Tiger-Attacke: Opfer half womöglich beim Ausbruch
zuletzt aktualisiert: 27.12.2007 - 19:30San Francisco (RPO). Bei dem tödlichen Tiger-Angriff in einem Zoo von Francisco hat wohlmöglich eines der Opfer dem Tier beim Ausbruch geholfen. Die Ermittler hätten in dem Gehege der Tigerin Tatiana Blut und einen Schuh gefunden. Untersucht werde jetzt, ob eines der Opfer wohlmöglich ein Bein über den Graben um das Gehege hängen ließ und so dem Tier die Gelegenheit zum Ausbruch gab.

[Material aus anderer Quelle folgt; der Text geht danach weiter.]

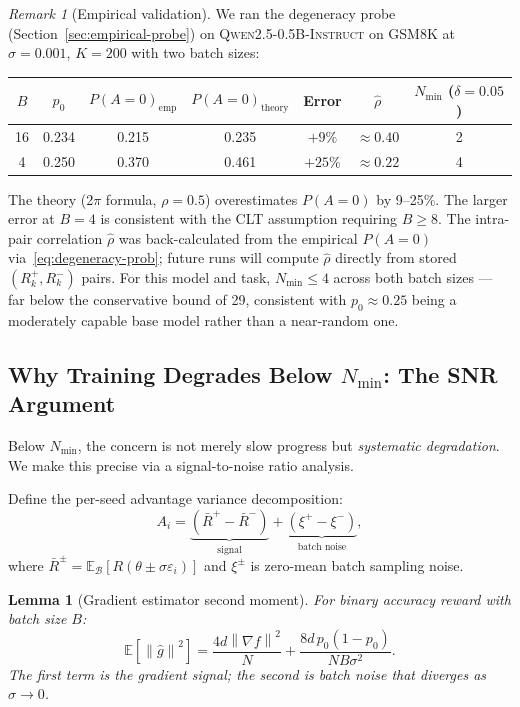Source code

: \documentclass[11pt]{article}
\newtheorem{lemma}{Lemma}
\theoremstyle{definition}
\theoremstyle{remark}
\newtheorem{remark}{Remark}
\newcommand{\E}{\mathbb{E}}
\newcommand{\norm}[1]{\left\|#1\right\|}
\newcommand{\Nmin}{N_{\mathrm{min}}}
\begin{document}
\begin{remark}[Empirical validation]
\label{rem:empirical-nmin}
We ran the degeneracy probe (Section~\ref{sec:empirical-probe}) on \textsc{Qwen2.5-0.5B-Instruct} on GSM8K at $\sigma=0.001$, $K=200$ with two batch sizes:

\begin{center}
\begin{tabular}{ccccccc}
\toprule
$B$ & $p_0$ & $P(A=0)_{\text{emp}}$ & $P(A=0)_{\text{theory}}$ & Error & $\hat\rho$ & $\Nmin$ ($\delta=0.05$)\\
\midrule
16 & 0.234 & 0.215 & 0.235 & $+9\%$ & $\approx 0.40$ & 2\\
4  & 0.250 & 0.370 & 0.461 & $+25\%$ & $\approx 0.22$ & 4\\
\bottomrule
\end{tabular}
\end{center}

The theory (2$\pi$ formula, $\rho=0.5$) overestimates $P(A=0)$ by 9--25\%. The larger error at $B=4$ is consistent with the CLT assumption requiring $B \geq 8$. The intra-pair correlation $\hat\rho$ was back-calculated from the empirical $P(A=0)$ via~\eqref{eq:degeneracy-prob}; future runs will compute $\hat\rho$ directly from stored $(R^+_k, R^-_k)$ pairs. For this model and task, $\Nmin \leq 4$ across both batch sizes --- far below the conservative bound of 29, consistent with $p_0 \approx 0.25$ being a moderately capable base model rather than a near-random one.
\end{remark}

\subsection{Why Training Degrades Below $\Nmin$: The SNR Argument}
\label{sec:snr}

Below $\Nmin$, the concern is not merely slow progress but \emph{systematic degradation}. We make this precise via a signal-to-noise ratio analysis.

Define the per-seed advantage variance decomposition:
\begin{equation}
  A_i = \underbrace{(\bar R^+ - \bar R^-)}_{\text{signal}} + \underbrace{(\xi^+ - \xi^-)}_{\text{batch noise}},
\end{equation}
where $\bar R^\pm = \E_{\mathcal{B}}[R(\theta \pm \sigma\varepsilon_i)]$ and $\xi^\pm$ is zero-mean batch sampling noise.

\begin{lemma}[Gradient estimator second moment]
\label{lem:estimator-variance}
For binary accuracy reward with batch size $B$:
\begin{equation}
  \E\!\left[\norm{\hat{g}}^2\right] = \frac{4d\norm{\nabla f}^2}{N} + \frac{8d\, p_0(1-p_0)}{NB\sigma^2}.
  \label{eq:estimator-variance}
\end{equation}
The first term is the gradient signal; the second is batch noise that diverges as $\sigma \to 0$.
\end{lemma}
\end{document}
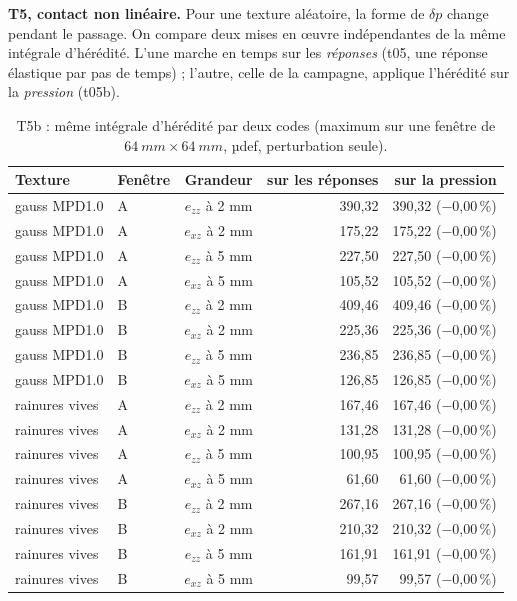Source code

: \textbf{T5, contact non linéaire.} Pour une texture aléatoire, la forme de $\delta p$ change
pendant le passage. On compare deux mises en \oe uvre indépendantes de la même intégrale
d'hérédité. L'une marche en temps sur les \emph{réponses} (t05, une réponse élastique par pas de
temps) ; l'autre, celle de la campagne, applique l'hérédité sur la \emph{pression} (t05b).
\begin{table}[H]\centering\small
\caption{T5b : même intégrale d'hérédité par deux codes (maximum sur une fenêtre de $\SI{64}{mm}\times\SI{64}{mm}$, µdef, perturbation seule).}
\begin{tabular}{llcrr}
\toprule
Texture & Fenêtre & Grandeur & sur les réponses & sur la pression\\
\midrule
gauss MPD1.0 & A & $e_{zz}$ à 2 mm & 390,32 & 390,32 ($-$0,00\,\%)\\
gauss MPD1.0 & A & $e_{xz}$ à 2 mm & 175,22 & 175,22 ($-$0,00\,\%)\\
gauss MPD1.0 & A & $e_{zz}$ à 5 mm & 227,50 & 227,50 ($-$0,00\,\%)\\
gauss MPD1.0 & A & $e_{xz}$ à 5 mm & 105,52 & 105,52 ($-$0,00\,\%)\\
gauss MPD1.0 & B & $e_{zz}$ à 2 mm & 409,46 & 409,46 ($-$0,00\,\%)\\
gauss MPD1.0 & B & $e_{xz}$ à 2 mm & 225,36 & 225,36 ($-$0,00\,\%)\\
gauss MPD1.0 & B & $e_{zz}$ à 5 mm & 236,85 & 236,85 ($-$0,00\,\%)\\
gauss MPD1.0 & B & $e_{xz}$ à 5 mm & 126,85 & 126,85 ($-$0,00\,\%)\\
rainures vives & A & $e_{zz}$ à 2 mm & 167,46 & 167,46 ($-$0,00\,\%)\\
rainures vives & A & $e_{xz}$ à 2 mm & 131,28 & 131,28 ($-$0,00\,\%)\\
rainures vives & A & $e_{zz}$ à 5 mm & 100,95 & 100,95 ($-$0,00\,\%)\\
rainures vives & A & $e_{xz}$ à 5 mm & 61,60 & 61,60 ($-$0,00\,\%)\\
rainures vives & B & $e_{zz}$ à 2 mm & 267,16 & 267,16 ($-$0,00\,\%)\\
rainures vives & B & $e_{xz}$ à 2 mm & 210,32 & 210,32 ($-$0,00\,\%)\\
rainures vives & B & $e_{zz}$ à 5 mm & 161,91 & 161,91 ($-$0,00\,\%)\\
rainures vives & B & $e_{xz}$ à 5 mm & 99,57 & 99,57 ($-$0,00\,\%)\\
\bottomrule
\end{tabular}
\end{table}

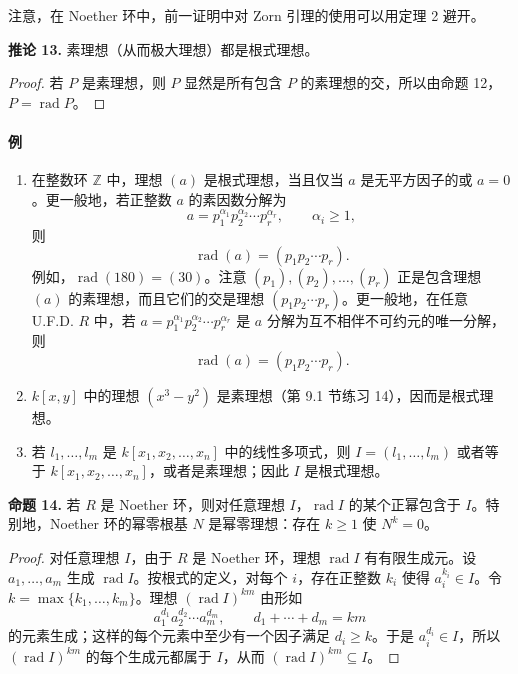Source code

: 注意，在 Noether 环中，前一证明中对 Zorn 引理的使用可以用定理 2 避开。

\noindent\textbf{推论 13.} 素理想（从而极大理想）都是根式理想。

\begin{proof}
	若 $P$ 是素理想，则 $P$ 显然是所有包含 $P$ 的素理想的交，所以由命题 12，$P=\operatorname{rad}P$。
\end{proof}

\paragraph{例}
\begin{enumerate}[label=(\arabic*)]
	\item 在整数环 $\mathbb Z$ 中，理想 $(a)$ 是根式理想，当且仅当 $a$ 是无平方因子的或 $a=0$。更一般地，若正整数 $a$ 的素因数分解为
	\[
	a=p_1^{\alpha_1}p_2^{\alpha_2}\cdots p_r^{\alpha_r},\qquad \alpha_i\geq1,
	\]
	则
	\[
	\operatorname{rad}(a)=(p_1p_2\cdots p_r).
	\]
	例如，$\operatorname{rad}(180)=(30)$。注意 $(p_1),(p_2),\ldots,(p_r)$ 正是包含理想 $(a)$ 的素理想，而且它们的交是理想 $(p_1p_2\cdots p_r)$。更一般地，在任意 U.F.D. $R$ 中，若 $a=p_1^{\alpha_1}p_2^{\alpha_2}\cdots p_r^{\alpha_r}$ 是 $a$ 分解为互不相伴不可约元的唯一分解，则
	\[
	\operatorname{rad}(a)=(p_1p_2\cdots p_r).
	\]
	\item $k[x,y]$ 中的理想 $(x^3-y^2)$ 是素理想（第 9.1 节练习 14），因而是根式理想。
	\item 若 $l_1,\ldots,l_m$ 是 $k[x_1,x_2,\ldots,x_n]$ 中的线性多项式，则 $I=(l_1,\ldots,l_m)$ 或者等于 $k[x_1,x_2,\ldots,x_n]$，或者是素理想；因此 $I$ 是根式理想。
\end{enumerate}

\noindent\textbf{命题 14.} 若 $R$ 是 Noether 环，则对任意理想 $I$，$\operatorname{rad}I$ 的某个正幂包含于 $I$。特别地，Noether 环的幂零根基 $N$ 是幂零理想：存在 $k\geq1$ 使 $N^k=0$。

\begin{proof}
	对任意理想 $I$，由于 $R$ 是 Noether 环，理想 $\operatorname{rad}I$ 有有限生成元。设 $a_1,\ldots,a_m$ 生成 $\operatorname{rad}I$。按根式的定义，对每个 $i$，存在正整数 $k_i$ 使得 $a_i^{k_i}\in I$。令 $k=\max\{k_1,\ldots,k_m\}$。理想 $(\operatorname{rad}I)^{km}$ 由形如
	\[
	a_1^{d_1}a_2^{d_2}\cdots a_m^{d_m},\qquad d_1+\cdots+d_m=km
	\]
	的元素生成；这样的每个元素中至少有一个因子满足 $d_i\geq k$。于是 $a_i^{d_i}\in I$，所以 $(\operatorname{rad}I)^{km}$ 的每个生成元都属于 $I$，从而 $(\operatorname{rad}I)^{km}\subseteq I$。
\end{proof}

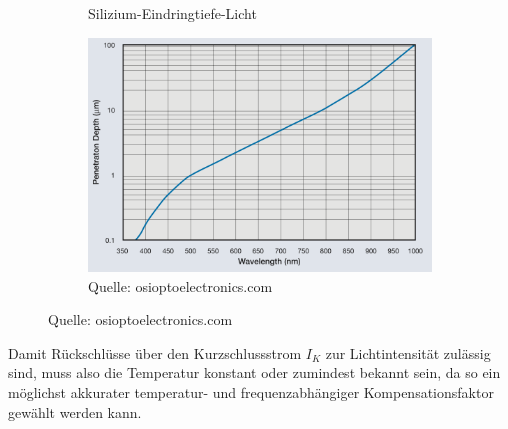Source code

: \begin{figure}[H]
\begin{subfigure}[b]{0.6\textwidth}
    \caption{Silizium-Eindringtiefe-Licht}
    \includegraphics[width=\textwidth]{img/Silizium-Eindringtiefe-Licht.png}
    \caption*{Quelle: osioptoelectronics.com}
  \label{fig:Silizium-eindingtiefe}
  \end{subfigure}
\end{figure}







\noindent Damit Rückschlüsse über den Kurzschlussstrom $I_K$ zur Lichtintensität zulässig sind, muss also die Temperatur konstant oder zumindest bekannt sein, da so ein möglichst akkurater temperatur- und frequenzabhängiger Kompensationsfaktor gewählt werden kann.
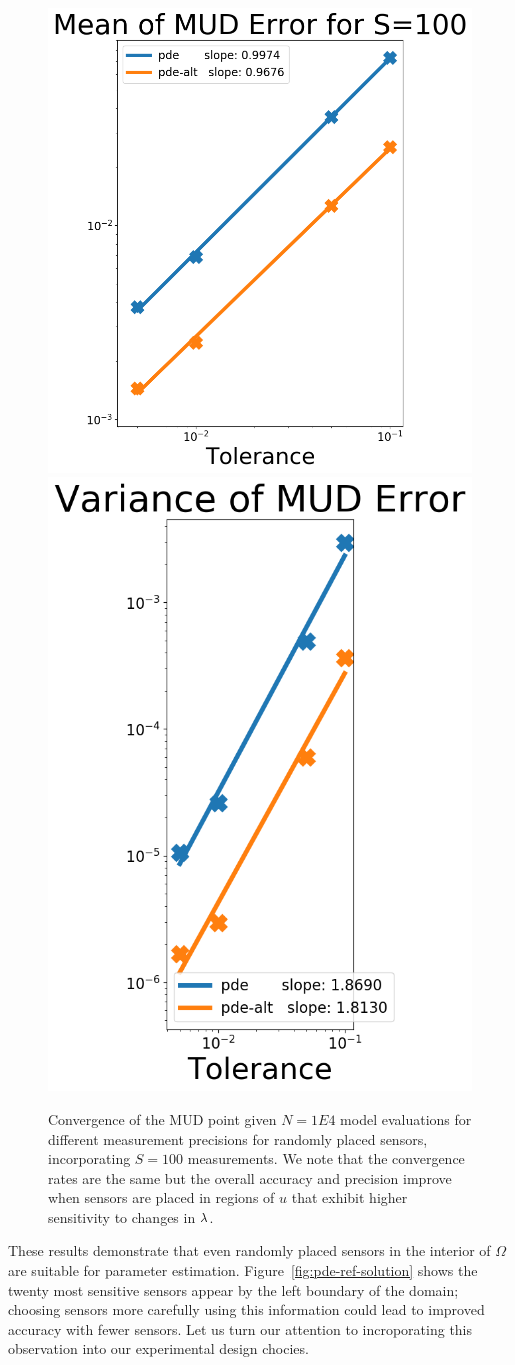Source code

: \begin{figure}[htbp]
  \centering
  \includegraphics[width=0.475\linewidth]{figures/pde/pde_convergence_mud_std_mean}
  \includegraphics[width=0.475\linewidth]{figures/pde/pde_convergence_mud_std_var}
  \caption{Convergence of the MUD point given $N=1E4$ model evaluations for different measurement precisions for randomly placed sensors, incorporating $S=100$ measurements.
  We note that the convergence rates are the same but the overall accuracy and precision improve when sensors are placed in regions of $u$ that exhibit higher sensitivity to changes in $\lambda$.
  }
  \label{fig:pde-convergence-std}
\end{figure}


These results demonstrate that even randomly placed sensors in the interior of $\Omega$ are suitable for parameter estimation.
Figure~\ref{fig:pde-ref-solution} shows the twenty most sensitive sensors appear by the left boundary of the domain; choosing sensors more carefully using this information could lead to improved accuracy with fewer sensors.
Let us turn our attention to incroporating this observation into our experimental design chocies.

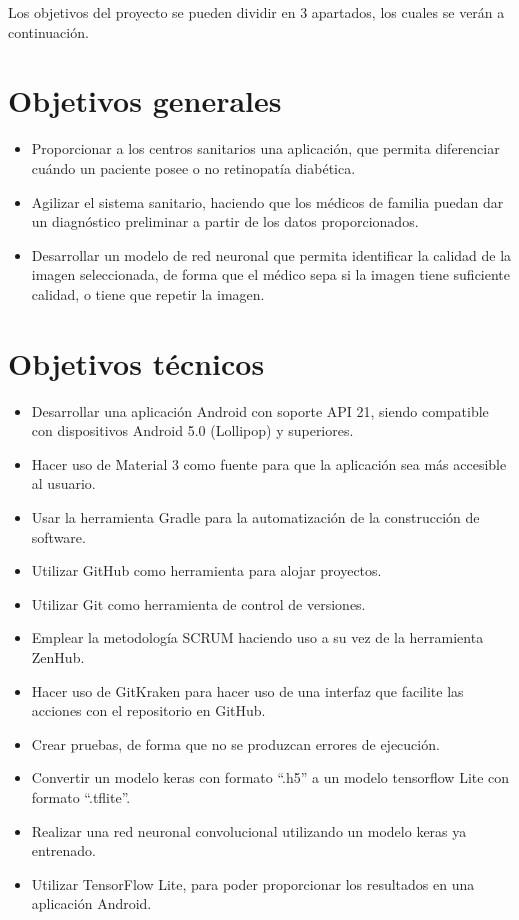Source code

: 
Los objetivos del proyecto se pueden dividir en 3 apartados, los cuales se verán a continuación. 
\section{Objetivos generales}
\begin{itemize}
    \item Proporcionar a los centros sanitarios una aplicación, que permita diferenciar cuándo un paciente posee o no retinopatía diabética.
    \item Agilizar el sistema sanitario, haciendo que los médicos de familia puedan dar un diagnóstico preliminar a partir de los datos proporcionados.
    \item Desarrollar un modelo de red neuronal que permita identificar la calidad de la imagen seleccionada, de forma que el médico sepa si la imagen tiene suficiente calidad, o tiene que repetir la imagen.

\end{itemize}
\section{Objetivos técnicos}
\begin{itemize}
    \item Desarrollar una aplicación Android con soporte API 21, siendo compatible con dispositivos Android 5.0 (Lollipop) y superiores.
    \item Hacer uso de Material 3 como fuente para que la aplicación sea más accesible al usuario.
    \item Usar la herramienta Gradle para la automatización de la construcción de software.
    \item Utilizar GitHub como herramienta para alojar proyectos.
    \item Utilizar Git como herramienta de control de versiones.
    \item Emplear la metodología SCRUM haciendo uso a su vez de la herramienta ZenHub.
    \item Hacer uso de GitKraken para hacer uso de una interfaz que facilite las acciones con el repositorio en GitHub.
    \item Crear pruebas, de forma que no se produzcan errores de ejecución.
    \item Convertir un modelo keras con formato ``.h5'' a un modelo tensorflow Lite con formato ``.tflite''.
    \item Realizar una red neuronal convolucional utilizando un modelo keras ya entrenado.
    \item Utilizar TensorFlow Lite, para poder proporcionar los resultados en una aplicación Android.
    
\end{itemize}
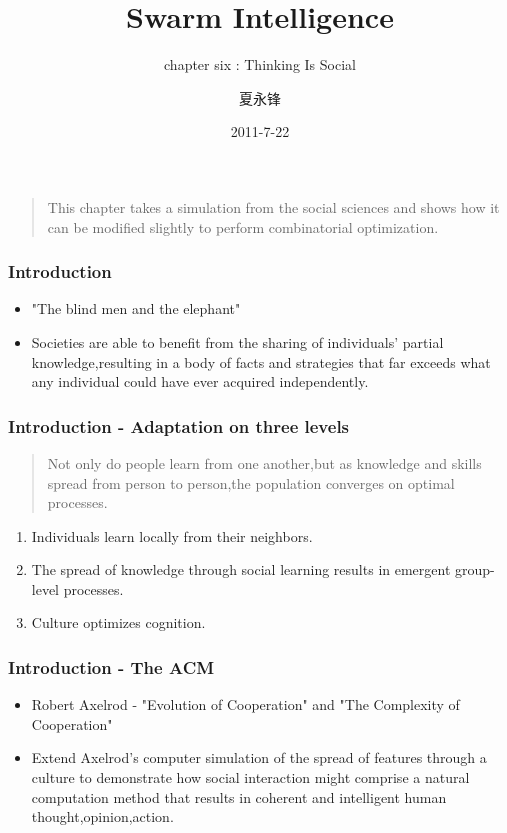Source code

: \documentclass[CJK]{beamer}
\begin{document}
\begin{CJK*}{GBK}{song}

\title{Swarm Intelligence}
\subtitle{chapter six : Thinking Is Social}
\author{夏永锋}
\date{2011-7-22}

\begin{frame}
\maketitle
\end{frame}

\begin{frame}
\begin{quote}
\textcolor[rgb]{0.00,0.50,1.00}
{
This chapter takes a simulation from the social sciences and shows how it can be modified slightly to
perform combinatorial optimization.
}
\end{quote}
\end{frame}

\begin{frame}
\frametitle{Introduction}
\begin{itemize}
\item{"The blind men and the elephant"}
\item{Societies are able to benefit from the sharing of individuals' partial knowledge,resulting in a body of facts and strategies that far exceeds what any individual could have ever acquired independently.}
\end{itemize}
\end{frame}

\begin{frame}
\frametitle{Introduction - Adaptation on three levels}
\begin{quote}
\textcolor[rgb]{0.00,0.50,0.75}
{Not only do people learn from one another,but as knowledge and skills spread from person to person,the population converges on optimal processes.}
\end{quote}
\begin{enumerate}
\item{Individuals learn locally from their neighbors.}
\item{The spread of knowledge through social learning results in emergent group-level processes.}
\item{Culture optimizes cognition.}
\end{enumerate}
\end{frame}

\begin{frame}
\frametitle{Introduction - The ACM}
\begin{itemize}
\item{Robert Axelrod - "Evolution of Cooperation" and "The Complexity of Cooperation"}
\item{Extend Axelrod's computer simulation of the spread of features through a culture to demonstrate how social interaction might comprise a natural computation method that results in coherent and intelligent human thought,opinion,action.}
\end{itemize}
\end{frame}


\end{CJK*}
\end{document}
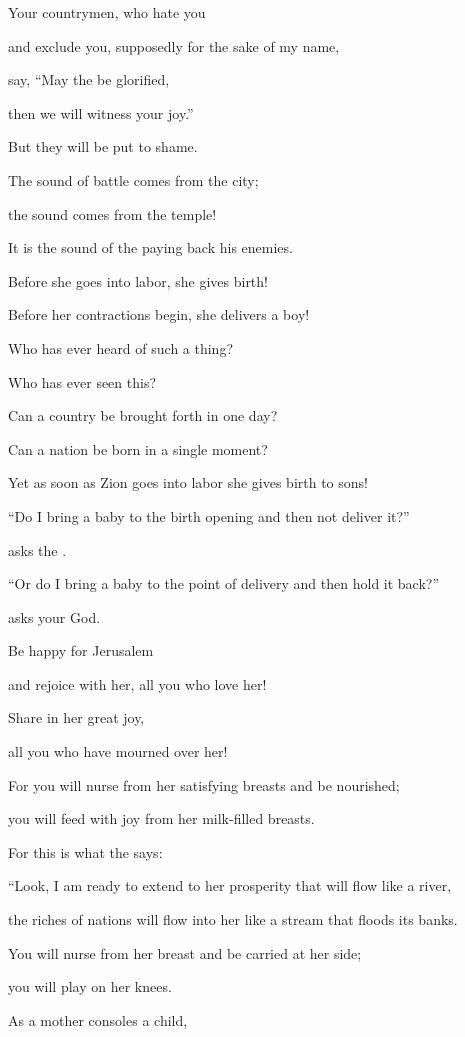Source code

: {\par }{\Q Your countrymen,
who hate
you
\par }{\Q and exclude you, supposedly
for the sake
of my name,
\par }{\Q say, “May
the {}
be glorified,
\par }{\Q then
we will witness
your joy.”
\par }{\Q But they
will be put to shame.
\par }{\Q {}The sound of battle
comes from the city;
\par }{\Q the sound
comes from the temple!
\par }{\Q It is the sound
of the {}
paying
back
his enemies.
\par }{\Q {}Before
she goes into labor,
she gives birth!
\par }{\Q Before
her contractions
begin, she delivers
a boy!
\par }{\Q {}Who
has ever heard
of such a thing?
\par }{\Q Who
has ever seen
this?
\par }{\Q Can a country
be brought forth
in one
day?
\par }{\Q Can
a nation
be born
in a single
moment?
\par }{\Q Yet
as soon as Zion
goes into labor she gives birth
to sons!
\par }{\Q {}“Do I
bring a baby
to the birth
opening and then not
deliver it?”
\par }{\Q asks the
{}.
\par }{\Q “Or
do I
bring a baby
to the point of delivery
and then hold it back?”
\par }{\Q asks your God.
\par }{\Q {}Be happy
for
Jerusalem
\par }{\Q and rejoice
with
her, all
you who love
her!
\par }{\Q Share
in her great joy,
\par }{\Q all
you who have mourned
over her!
\par }{\Q {}For
you will nurse
from her satisfying
breasts
and be nourished;
\par }{\Q you will feed
with joy
from her milk-filled
breasts.
\par }{\Q {}For
this is what
the {}
says:

\par }{\Q “Look,
I am ready to extend
to her
prosperity
that will flow
like a river,
\par }{\Q the riches
of nations
will flow into her like a stream that floods its banks.
\par }{\Q You will nurse
from her breast and be carried
at her side;
\par }{\Q you will play
on
her knees.
\par }{\Q {}As
a mother
consoles
a child,

}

Tatiana war am Dienstag aus ihrem Gehege entkommen und hatte einen 17-Jährigen getötet. Seine beiden 19 und 23 Jahre alten Begleiter wurden schwer verletzt, sie liegen im Krankenhaus.
Wie der "San Francisco Chronicle" berichtet, wurden in dem Graben Kiefernzapfen und Stöcke gefunden. Möglicherweise wurde das Tier damit provoziert. Die Gegenstände hätten nicht auf natürlichem Weg in den Schutzgraben gelangen können, berichtet die Zeitung unter Berufung auf nicht näher identifizierte Kreise.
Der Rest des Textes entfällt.